This morning, Virgil presented his debut Louis Vuitton collection at Domaine du Palais-Royal, a former royal palace. There were 56 looks in total, which included a white wool mohair suit, a quilted knit cycling top, a leather trench, fur-covered bags, monogram duffles with chains that dangled from the straps, a cashmere hoodie, and skate sneaker boots trimmed in LV monogram leather. I personally wasn’t overwhelmed by most of the designs; at times, it felt a little like Off-White for Louis Vuitton. But that almost doesn’t matter.
I weirdly feel really emotional about the show. And it’s not just because he and Kanye West shared a beautiful moment at the end. Or that Kid Cudi—beaming from ear to ear—walked the show. It’s all those things, and more.
When Louis Vuitton announced that it had appointed Virgil as its new men’s artistic director this past March, I didn’t know how to feel. I loved what Kim Jones, now artistic director at Dior Homme, had done at the Parisian fashion house for seven years. His designs were thoughtful, unique, and always aligned with an interesting story and reference points (often inspired by his travels around the world). Now that he was out, I wasn’t sure what Louis Vuitton under the direction of Virgil would look like, and if I’d like it.
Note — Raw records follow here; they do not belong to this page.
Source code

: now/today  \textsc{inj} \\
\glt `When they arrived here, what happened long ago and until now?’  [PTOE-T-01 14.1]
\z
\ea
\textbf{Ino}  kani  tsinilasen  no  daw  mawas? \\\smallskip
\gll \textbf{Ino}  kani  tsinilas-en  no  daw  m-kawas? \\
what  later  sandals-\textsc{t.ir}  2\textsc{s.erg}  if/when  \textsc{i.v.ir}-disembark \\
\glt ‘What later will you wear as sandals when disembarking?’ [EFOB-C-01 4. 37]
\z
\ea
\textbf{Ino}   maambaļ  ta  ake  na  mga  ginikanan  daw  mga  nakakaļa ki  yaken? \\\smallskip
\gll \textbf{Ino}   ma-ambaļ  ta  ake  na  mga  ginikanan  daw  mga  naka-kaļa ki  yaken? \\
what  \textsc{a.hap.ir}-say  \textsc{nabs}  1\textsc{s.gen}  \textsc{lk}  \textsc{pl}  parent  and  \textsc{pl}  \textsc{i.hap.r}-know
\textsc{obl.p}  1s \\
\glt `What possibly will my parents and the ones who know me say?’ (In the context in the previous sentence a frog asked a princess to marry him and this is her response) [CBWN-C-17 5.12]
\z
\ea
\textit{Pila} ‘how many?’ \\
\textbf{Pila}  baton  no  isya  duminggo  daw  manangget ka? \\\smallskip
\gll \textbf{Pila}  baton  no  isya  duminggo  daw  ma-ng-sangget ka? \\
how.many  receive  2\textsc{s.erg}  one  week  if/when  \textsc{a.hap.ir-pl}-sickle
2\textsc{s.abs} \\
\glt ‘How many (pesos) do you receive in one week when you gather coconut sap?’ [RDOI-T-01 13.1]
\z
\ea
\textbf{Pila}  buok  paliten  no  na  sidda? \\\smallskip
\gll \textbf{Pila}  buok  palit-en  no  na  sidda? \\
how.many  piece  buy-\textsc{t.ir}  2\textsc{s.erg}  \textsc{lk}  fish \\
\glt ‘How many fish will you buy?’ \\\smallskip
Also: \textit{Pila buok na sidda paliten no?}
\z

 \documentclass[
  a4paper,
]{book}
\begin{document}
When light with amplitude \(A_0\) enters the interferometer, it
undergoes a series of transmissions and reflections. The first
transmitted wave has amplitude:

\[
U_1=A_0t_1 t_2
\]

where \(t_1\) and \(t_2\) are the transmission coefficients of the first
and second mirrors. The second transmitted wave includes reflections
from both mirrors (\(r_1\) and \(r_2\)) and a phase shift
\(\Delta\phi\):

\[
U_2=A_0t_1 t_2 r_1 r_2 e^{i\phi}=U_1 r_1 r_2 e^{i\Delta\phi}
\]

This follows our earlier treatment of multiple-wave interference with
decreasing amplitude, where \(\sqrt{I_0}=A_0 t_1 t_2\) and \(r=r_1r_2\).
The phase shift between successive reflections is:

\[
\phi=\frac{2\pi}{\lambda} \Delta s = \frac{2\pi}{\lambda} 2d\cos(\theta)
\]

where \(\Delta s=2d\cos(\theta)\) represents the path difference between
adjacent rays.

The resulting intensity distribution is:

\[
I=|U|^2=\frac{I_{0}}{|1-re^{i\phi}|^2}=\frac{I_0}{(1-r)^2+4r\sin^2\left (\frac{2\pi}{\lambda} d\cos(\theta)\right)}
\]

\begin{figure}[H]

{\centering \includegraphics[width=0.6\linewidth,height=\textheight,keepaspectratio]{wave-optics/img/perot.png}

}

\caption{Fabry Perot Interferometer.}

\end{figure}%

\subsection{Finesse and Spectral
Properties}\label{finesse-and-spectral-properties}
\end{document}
But again, nearly all of that is beside the point. Since the show, all I’ve been able to think about is the iconic photo Tommy Ton took of Kanye, Virgil, Don C, Taz Arnold, Fonzworth Bentley, and Chris Julian during Paris Fashion Week in 2009, and what that image, and this moment, represent. At the time, those guys were attending fashion shows and (sometimes) sat front row, but they—and the world they represented (hip-hop and streetwear)—never truly felt welcome. Even when high-fashion let them through the door, they often weren’t allowed to stay for a drink. In 2013, Kanye famously told Zane Lowe that when he and Virgil interned at Fendi in 2009, they tried bringing the leather jogging pant to them well before it became a trend, but Fendi “knocked down” their idea. This past May, he also told Charlamagne Tha God that they “ain’t get to do nothing” at the fashion house.
That’s how it’s been since Shawn Stussy launched Stussy in the ‘80s, or since rappers like Biggie and Lil Kim have been rapping about and wearing Versace or Gucci. The fashion industry has largely ignored streetwear and hip-hop. I can’t tell you how many times in the past I’ve had to explain what streetwear is, or how it made sense that Complex covered streetwear, sneakers, hip-hop, and pop culture. It wasn’t only until recently, as streetwear and hip-hop became mainstream, that these same people began to care. But even then, some of that attention is still ingenuine, temporary, and limited. Fashion has largely only accepted the most mainstream names, like Supreme, and often only white faces. Even as as they acknowledge rappers’ influence on fashion now (which isn’t new, by the way), it seems more like fetishization.
Virgil’s appointment means a tremendous amount, not only to him, but also to his friends, peers, and people like me, who grew up on streetwear and hip-hop, and come from the same world. It was beautiful to see a designer of color leading a 164-year-old luxury fashion house. It was equally powerful to see a diverse cast of models and guys like Cudi, A$AP Nast, and Playboi Carti walk in a fashion show for a 164-year-old luxury fashion house. Or his Day 1s, the same guys in the Tommy Ton PFW photo—Kanye, Ibn, Fonzworth, Don C—sitting front row at a fashion show for a 164-year-old luxury fashion house now led by their longtime friend.
To me, this feels like the single biggest accomplishment in fashion for us, for everyone who belongs to and loves this culture. Yes, Supreme won the prestigious CFDA Menswear Designer of the Year Award, but something about that recognition feels disingenuous and more of a way for the CFDA to remain relevant. While there is some of that at play here too, with his title at Louis Vuitton, Virgil will actually be able to influence and change the way high-fashion sees designers of color, the youth, streetwear, and hip-hop. Who would’ve thought that a kid from Chicago with no formal design training would get this far?